[Task brief] In the data that follows, find the line with "4. Examples are"; transcribe it, every later line up to the one with "1. Open terminal in your local repository", and that line as well, exactly and with no others.

== Available records ==

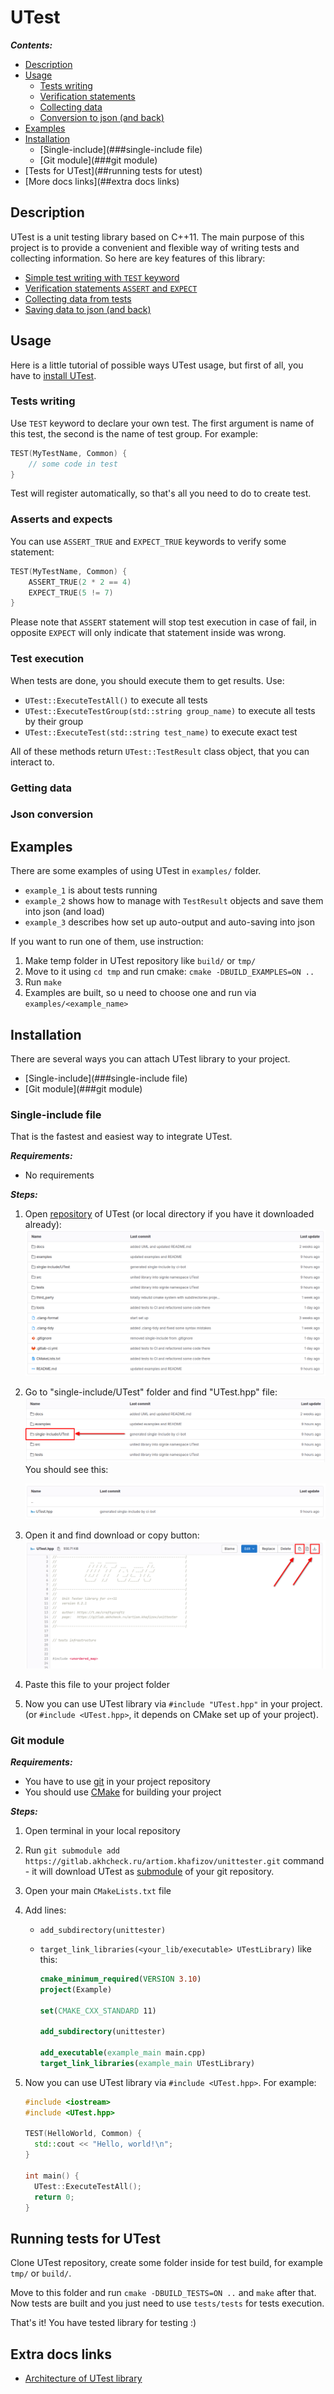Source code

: # UTest

_**Contents:**_

- [Description](##description)
- [Usage](##usage)
  - [Tests writing](###tests-writing)
  - [Verification statements](###asserts-and-expects)
  - [Collecting data](###getting-data)
  - [Conversion to json (and back)](###json-conversion)
- [Examples](##examples)
- [Installation](##installation)
  - [Single-include](###single-include file)
  - [Git module](###git module)
- [Tests for UTest](##running tests for utest)
- [More docs links](##extra docs links)



## Description

UTest is a unit testing library based on C++11. The main purpose of this project is to provide a convenient and flexible way of writing tests and collecting information. So here are key features of this library:

- [Simple test writing with `TEST` keyword](###tests-writing)
- [Verification statements `ASSERT` and `EXPECT`](###asserts-and-expects)
- [Collecting data from tests](###getting-data)
- [Saving data to json (and back)](###json-conversion)



## Usage

Here is a little tutorial of possible ways UTest usage, but first of all, you have to [install UTest](##installation).

### Tests writing

Use `TEST` keyword to declare your own test. The first argument is name of this test, the second is the name of test group. For example:

```cpp
TEST(MyTestName, Common) {
    // some code in test
}
```

Test will register automatically, so that's all you need to do to create test.



### Asserts and expects

You can use `ASSERT_TRUE` and `EXPECT_TRUE` keywords to verify some statement:

```cpp
TEST(MyTestName, Common) {
    ASSERT_TRUE(2 * 2 == 4)
    EXPECT_TRUE(5 != 7)
}
```

Please note that `ASSERT` statement will stop test execution in case of fail, in opposite `EXPECT` will only indicate that statement inside was wrong.



### Test execution

When tests are done, you should execute them to get results. Use:

- `UTest::ExecuteTestAll()` to execute all tests
- `UTest::ExecuteTestGroup(std::string group_name)` to execute all tests by their group
- `UTest::ExecuteTest(std::string test_name)` to execute exact test

All of these methods return `UTest::TestResult` class object, that you can interact to.



### Getting data





### Json conversion 



## Examples

There are some examples of using UTest in `examples/` folder.

- `example_1`  is about tests running
- `example_2`  shows how to manage with `TestResult` objects and save them into json (and load)
- `example_3`  describes how set up auto-output and auto-saving into json

If you want to run one of them, use instruction:

1. Make temp folder in UTest repository like `build/` or `tmp/`
2. Move to it using `cd tmp` and run cmake: `cmake -DBUILD_EXAMPLES=ON ..`
3. Run `make`
4. Examples are built, so u need to choose one and run via `examples/<example_name>`



## Installation

There are several ways you can attach UTest library to your project.

- [Single-include](###single-include file)
- [Git module](###git module)



### Single-include file

That is the fastest and easiest way to integrate UTest.

_**Requirements:**_

- No requirements



_**Steps:**_

1. Open [repository](https://gitlab.akhcheck.ru/artiom.khafizov/unittester/) of UTest (or local directory if you have it downloaded already):
   ![pageOfUTest](docs/pictures/pageOfUTest.png)

2. Go to "single-include/UTest" folder and find "UTest.hpp" file:
   ![single-include1](docs/pictures/single-include1.png)You should see this:

   ![single-include2](docs/pictures/single-include2.png)
   
3. Open it and find download or copy button:
   ![copyDownloadSingleInclude](docs/pictures/copyDownloadSingleInclude.png)

4. Paste this file to your project folder

5. Now you can use UTest library via `#include "UTest.hpp"` in your project.
   (or `#include <UTest.hpp>`, it depends on CMake set up of your project).



### Git module

_**Requirements:**_
- You have to use [git](https://git-scm.com/) in your project repository
- You should use [CMake](https://cmake.org/) for building your project



_**Steps:**_

1. Open terminal in your local repository

2. Run `git submodule add https://gitlab.akhcheck.ru/artiom.khafizov/unittester.git` command - it will download UTest as [submodule](https://git-scm.com/docs/gitsubmodules) of your git repository.

3. Open your main `CMakeLists.txt` file

4. Add lines:

   - `add_subdirectory(unittester)`

   - `target_link_libraries(<your_lib/executable> UTestLibrary)`  like this:

     ```cmake
     cmake_minimum_required(VERSION 3.10)
     project(Example)
     
     set(CMAKE_CXX_STANDARD 11)
     
     add_subdirectory(unittester)
     
     add_executable(example_main main.cpp)
     target_link_libraries(example_main UTestLibrary)
     ```

5. Now you can use UTest library via `#include <UTest.hpp>`. For example:
   ```cpp
   #include <iostream>
   #include <UTest.hpp>
   
   TEST(HelloWorld, Common) {
     std::cout << "Hello, world!\n";
   }
   
   int main() {
     UTest::ExecuteTestAll();
     return 0;
   }
   ```



## Running tests for UTest

Clone UTest repository, create some folder inside for test build, for example `tmp/` or `build/`.

Move to this folder and run `cmake -DBUILD_TESTS=ON ..` and `make` after that. Now tests are built and you just need to use `tests/tests` for tests execution.

That's it! You have tested library for testing :)



## Extra docs links

- [Architecture of UTest library](docs/README.md)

===

[Exercise response]
4. Examples are built, so u need to choose one and run via `examples/<example_name>`



## Installation

There are several ways you can attach UTest library to your project.

- [Single-include](###single-include file)
- [Git module](###git module)



### Single-include file

That is the fastest and easiest way to integrate UTest.

_**Requirements:**_

- No requirements



_**Steps:**_

1. Open [repository](https://gitlab.akhcheck.ru/artiom.khafizov/unittester/) of UTest (or local directory if you have it downloaded already):
   ![pageOfUTest](docs/pictures/pageOfUTest.png)

2. Go to "single-include/UTest" folder and find "UTest.hpp" file:
   ![single-include1](docs/pictures/single-include1.png)You should see this:

   ![single-include2](docs/pictures/single-include2.png)
   
3. Open it and find download or copy button:
   ![copyDownloadSingleInclude](docs/pictures/copyDownloadSingleInclude.png)

4. Paste this file to your project folder

5. Now you can use UTest library via `#include "UTest.hpp"` in your project.
   (or `#include <UTest.hpp>`, it depends on CMake set up of your project).



### Git module

_**Requirements:**_
- You have to use [git](https://git-scm.com/) in your project repository
- You should use [CMake](https://cmake.org/) for building your project



_**Steps:**_

1. Open terminal in your local repository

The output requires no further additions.